_Try it_
Set out exactly, line by line, the stretch of data below that begins at the line containing "Min. configuration using multinode Kolla." and ends at the line containing "rate (trans/s) |", with both ends kept.

_Information provided_
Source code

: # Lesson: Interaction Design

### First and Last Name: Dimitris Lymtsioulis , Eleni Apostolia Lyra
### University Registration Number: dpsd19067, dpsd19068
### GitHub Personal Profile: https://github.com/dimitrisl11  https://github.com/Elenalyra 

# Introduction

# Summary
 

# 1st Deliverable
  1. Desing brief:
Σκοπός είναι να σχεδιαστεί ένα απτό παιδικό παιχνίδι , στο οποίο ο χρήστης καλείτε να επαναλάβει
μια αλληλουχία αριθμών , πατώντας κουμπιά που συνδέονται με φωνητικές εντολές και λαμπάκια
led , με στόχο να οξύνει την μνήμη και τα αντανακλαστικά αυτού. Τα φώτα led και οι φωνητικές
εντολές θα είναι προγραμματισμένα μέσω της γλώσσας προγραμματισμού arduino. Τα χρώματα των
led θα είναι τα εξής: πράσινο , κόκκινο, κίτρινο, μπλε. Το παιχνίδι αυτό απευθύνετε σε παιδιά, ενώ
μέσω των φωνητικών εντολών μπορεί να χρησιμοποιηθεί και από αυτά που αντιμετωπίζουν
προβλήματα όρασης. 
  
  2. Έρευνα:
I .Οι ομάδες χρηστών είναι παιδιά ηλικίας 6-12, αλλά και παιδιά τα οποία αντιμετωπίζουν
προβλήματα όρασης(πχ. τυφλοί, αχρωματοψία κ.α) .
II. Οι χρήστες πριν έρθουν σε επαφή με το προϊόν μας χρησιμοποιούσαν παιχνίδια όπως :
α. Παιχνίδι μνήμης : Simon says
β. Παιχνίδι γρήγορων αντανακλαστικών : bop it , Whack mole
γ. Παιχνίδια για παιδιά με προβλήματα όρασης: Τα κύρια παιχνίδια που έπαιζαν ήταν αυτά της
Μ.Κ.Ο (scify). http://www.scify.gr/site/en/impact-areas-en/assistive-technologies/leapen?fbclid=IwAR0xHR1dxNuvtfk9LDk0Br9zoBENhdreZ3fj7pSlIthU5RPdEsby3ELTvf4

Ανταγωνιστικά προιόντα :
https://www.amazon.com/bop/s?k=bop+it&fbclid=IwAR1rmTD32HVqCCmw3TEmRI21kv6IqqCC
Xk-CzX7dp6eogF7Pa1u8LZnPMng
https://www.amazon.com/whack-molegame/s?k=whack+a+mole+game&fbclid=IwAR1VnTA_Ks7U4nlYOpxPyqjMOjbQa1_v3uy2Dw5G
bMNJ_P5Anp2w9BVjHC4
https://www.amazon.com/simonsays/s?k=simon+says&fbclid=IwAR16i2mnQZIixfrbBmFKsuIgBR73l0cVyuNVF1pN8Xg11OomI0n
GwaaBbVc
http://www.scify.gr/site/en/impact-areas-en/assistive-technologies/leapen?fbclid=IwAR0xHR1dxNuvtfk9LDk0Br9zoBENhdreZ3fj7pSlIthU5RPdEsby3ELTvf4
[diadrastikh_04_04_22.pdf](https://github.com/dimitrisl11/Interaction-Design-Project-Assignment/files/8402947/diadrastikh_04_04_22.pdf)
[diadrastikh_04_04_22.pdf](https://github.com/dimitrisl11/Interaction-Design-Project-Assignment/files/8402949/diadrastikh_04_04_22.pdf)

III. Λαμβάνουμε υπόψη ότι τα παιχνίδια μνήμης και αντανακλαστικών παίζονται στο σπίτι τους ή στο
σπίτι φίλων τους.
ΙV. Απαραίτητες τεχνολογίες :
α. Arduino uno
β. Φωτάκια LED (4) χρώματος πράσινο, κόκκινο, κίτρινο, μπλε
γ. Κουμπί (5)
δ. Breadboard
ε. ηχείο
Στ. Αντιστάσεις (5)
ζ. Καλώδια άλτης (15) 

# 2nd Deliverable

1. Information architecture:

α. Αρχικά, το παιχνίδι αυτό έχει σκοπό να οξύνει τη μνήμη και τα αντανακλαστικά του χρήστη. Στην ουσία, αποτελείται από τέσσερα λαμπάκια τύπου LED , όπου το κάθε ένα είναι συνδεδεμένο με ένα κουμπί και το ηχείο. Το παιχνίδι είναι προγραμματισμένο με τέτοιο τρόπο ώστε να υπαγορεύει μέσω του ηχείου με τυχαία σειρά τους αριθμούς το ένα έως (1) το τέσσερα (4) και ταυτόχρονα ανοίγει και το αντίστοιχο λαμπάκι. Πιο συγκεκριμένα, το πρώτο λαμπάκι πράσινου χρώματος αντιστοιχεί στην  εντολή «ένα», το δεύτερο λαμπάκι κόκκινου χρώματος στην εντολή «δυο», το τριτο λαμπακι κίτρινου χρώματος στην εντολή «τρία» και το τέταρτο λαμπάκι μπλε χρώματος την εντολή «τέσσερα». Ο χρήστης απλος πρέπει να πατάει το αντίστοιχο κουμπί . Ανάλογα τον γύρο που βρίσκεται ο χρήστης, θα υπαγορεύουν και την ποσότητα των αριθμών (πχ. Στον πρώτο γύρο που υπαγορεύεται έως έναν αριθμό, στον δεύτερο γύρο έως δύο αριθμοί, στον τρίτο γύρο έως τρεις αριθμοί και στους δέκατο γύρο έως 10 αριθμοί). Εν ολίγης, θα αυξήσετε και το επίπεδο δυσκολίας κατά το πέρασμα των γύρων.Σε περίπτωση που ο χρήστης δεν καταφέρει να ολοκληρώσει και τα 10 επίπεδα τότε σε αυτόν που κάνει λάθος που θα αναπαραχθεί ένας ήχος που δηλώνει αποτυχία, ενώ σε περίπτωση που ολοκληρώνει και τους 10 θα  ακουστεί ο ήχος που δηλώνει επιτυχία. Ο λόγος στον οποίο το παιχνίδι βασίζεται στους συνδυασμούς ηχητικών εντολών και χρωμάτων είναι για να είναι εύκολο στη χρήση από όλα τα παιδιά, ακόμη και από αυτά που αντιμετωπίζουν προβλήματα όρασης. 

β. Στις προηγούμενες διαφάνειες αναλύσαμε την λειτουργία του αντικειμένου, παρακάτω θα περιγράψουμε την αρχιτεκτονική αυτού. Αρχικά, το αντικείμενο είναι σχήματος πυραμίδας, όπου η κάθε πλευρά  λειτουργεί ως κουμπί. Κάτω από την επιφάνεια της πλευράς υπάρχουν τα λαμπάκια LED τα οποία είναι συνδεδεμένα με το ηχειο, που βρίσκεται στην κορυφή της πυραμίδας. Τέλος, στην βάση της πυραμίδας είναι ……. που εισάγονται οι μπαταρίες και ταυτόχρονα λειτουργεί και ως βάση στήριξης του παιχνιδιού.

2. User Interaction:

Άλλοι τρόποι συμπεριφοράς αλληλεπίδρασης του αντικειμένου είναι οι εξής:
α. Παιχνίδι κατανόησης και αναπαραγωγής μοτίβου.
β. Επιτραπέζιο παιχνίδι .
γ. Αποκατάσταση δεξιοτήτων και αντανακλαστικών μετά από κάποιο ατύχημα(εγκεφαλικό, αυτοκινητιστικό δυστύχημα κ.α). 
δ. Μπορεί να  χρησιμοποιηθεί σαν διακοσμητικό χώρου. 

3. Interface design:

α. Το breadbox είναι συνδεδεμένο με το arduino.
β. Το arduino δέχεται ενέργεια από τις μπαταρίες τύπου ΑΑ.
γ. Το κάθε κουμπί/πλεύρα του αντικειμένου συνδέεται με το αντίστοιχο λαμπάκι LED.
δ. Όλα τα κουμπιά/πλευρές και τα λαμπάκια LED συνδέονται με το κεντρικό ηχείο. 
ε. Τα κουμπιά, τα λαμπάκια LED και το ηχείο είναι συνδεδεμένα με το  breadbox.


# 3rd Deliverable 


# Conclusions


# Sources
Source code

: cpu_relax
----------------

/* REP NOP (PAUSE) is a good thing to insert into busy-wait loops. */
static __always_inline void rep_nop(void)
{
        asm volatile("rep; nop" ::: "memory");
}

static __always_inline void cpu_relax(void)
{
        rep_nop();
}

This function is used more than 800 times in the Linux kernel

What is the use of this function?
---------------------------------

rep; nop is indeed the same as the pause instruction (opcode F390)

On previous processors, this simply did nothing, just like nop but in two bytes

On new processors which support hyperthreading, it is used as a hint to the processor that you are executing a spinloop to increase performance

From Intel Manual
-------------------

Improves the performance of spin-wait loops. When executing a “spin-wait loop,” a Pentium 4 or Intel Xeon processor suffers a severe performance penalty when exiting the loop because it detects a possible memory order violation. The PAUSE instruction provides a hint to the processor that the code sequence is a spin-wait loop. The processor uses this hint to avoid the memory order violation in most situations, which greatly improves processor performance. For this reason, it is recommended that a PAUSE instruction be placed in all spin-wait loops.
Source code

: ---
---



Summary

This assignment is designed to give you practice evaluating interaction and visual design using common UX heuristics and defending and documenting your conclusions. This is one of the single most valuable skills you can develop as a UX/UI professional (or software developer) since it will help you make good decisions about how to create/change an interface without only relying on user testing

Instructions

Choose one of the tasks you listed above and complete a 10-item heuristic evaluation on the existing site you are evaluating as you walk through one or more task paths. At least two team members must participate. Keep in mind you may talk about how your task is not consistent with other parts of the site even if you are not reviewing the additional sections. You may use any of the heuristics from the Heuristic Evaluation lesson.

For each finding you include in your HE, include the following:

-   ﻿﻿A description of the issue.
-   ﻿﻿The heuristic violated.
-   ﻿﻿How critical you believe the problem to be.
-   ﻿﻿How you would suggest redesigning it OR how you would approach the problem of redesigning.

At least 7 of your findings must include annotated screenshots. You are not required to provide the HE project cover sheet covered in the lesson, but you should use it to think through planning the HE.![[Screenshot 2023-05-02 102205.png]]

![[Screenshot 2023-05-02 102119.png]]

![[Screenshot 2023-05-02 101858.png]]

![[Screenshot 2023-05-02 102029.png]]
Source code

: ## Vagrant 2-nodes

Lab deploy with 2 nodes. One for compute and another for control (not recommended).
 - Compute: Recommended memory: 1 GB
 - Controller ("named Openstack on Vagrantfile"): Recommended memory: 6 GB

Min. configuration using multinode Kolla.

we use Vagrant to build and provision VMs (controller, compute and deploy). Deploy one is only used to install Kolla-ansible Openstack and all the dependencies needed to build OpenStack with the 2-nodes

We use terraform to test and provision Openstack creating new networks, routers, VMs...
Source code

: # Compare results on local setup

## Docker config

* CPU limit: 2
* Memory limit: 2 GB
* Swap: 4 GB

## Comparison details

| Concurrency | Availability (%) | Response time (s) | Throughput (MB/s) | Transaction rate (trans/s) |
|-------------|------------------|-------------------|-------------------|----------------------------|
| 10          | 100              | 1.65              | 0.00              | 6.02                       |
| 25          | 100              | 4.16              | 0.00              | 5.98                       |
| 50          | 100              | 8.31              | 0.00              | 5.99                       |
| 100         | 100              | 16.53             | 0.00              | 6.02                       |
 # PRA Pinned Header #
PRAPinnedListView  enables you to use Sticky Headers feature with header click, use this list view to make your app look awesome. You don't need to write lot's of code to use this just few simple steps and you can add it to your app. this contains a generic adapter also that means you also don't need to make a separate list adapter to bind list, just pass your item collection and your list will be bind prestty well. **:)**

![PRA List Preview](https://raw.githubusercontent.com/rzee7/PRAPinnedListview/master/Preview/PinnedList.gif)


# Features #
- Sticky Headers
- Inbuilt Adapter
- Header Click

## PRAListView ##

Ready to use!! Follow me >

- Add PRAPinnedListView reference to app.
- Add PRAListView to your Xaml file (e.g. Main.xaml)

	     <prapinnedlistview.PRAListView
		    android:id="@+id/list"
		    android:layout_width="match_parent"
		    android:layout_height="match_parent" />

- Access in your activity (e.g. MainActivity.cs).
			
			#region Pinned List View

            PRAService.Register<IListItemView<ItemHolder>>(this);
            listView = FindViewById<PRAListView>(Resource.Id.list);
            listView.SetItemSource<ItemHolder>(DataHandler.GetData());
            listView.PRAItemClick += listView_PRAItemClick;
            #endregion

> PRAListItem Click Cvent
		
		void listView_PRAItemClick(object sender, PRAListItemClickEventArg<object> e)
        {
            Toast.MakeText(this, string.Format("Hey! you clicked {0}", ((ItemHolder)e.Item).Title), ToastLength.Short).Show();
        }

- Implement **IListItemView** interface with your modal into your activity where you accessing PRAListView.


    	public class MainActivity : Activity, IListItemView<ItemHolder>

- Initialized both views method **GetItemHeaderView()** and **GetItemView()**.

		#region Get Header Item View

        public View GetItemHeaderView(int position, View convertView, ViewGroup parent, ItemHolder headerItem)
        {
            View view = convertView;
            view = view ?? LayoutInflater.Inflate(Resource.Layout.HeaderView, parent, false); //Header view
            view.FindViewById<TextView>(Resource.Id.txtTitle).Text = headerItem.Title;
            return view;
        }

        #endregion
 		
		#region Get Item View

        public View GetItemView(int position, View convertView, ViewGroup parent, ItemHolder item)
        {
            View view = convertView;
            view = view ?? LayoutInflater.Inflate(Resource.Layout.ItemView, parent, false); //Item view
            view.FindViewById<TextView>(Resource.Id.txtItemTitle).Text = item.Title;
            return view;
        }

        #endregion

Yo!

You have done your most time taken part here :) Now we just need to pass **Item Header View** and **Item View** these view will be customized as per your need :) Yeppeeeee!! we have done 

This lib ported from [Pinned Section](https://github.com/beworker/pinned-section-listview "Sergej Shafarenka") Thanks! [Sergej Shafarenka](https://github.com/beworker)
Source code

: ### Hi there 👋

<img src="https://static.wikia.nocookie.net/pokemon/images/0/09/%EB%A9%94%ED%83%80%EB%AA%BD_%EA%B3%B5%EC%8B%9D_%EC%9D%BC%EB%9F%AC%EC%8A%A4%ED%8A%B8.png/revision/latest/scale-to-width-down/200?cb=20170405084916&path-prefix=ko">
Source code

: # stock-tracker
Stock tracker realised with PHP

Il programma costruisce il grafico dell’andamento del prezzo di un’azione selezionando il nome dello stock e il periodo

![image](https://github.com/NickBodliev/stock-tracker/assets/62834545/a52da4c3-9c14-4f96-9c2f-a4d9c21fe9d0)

_Your response_
Min. configuration using multinode Kolla.

we use Vagrant to build and provision VMs (controller, compute and deploy). Deploy one is only used to install Kolla-ansible Openstack and all the dependencies needed to build OpenStack with the 2-nodes

We use terraform to test and provision Openstack creating new networks, routers, VMs...
Source code

: # Compare results on local setup

## Docker config

* CPU limit: 2
* Memory limit: 2 GB
* Swap: 4 GB

## Comparison details

| Concurrency | Availability (%) | Response time (s) | Throughput (MB/s) | Transaction rate (trans/s) |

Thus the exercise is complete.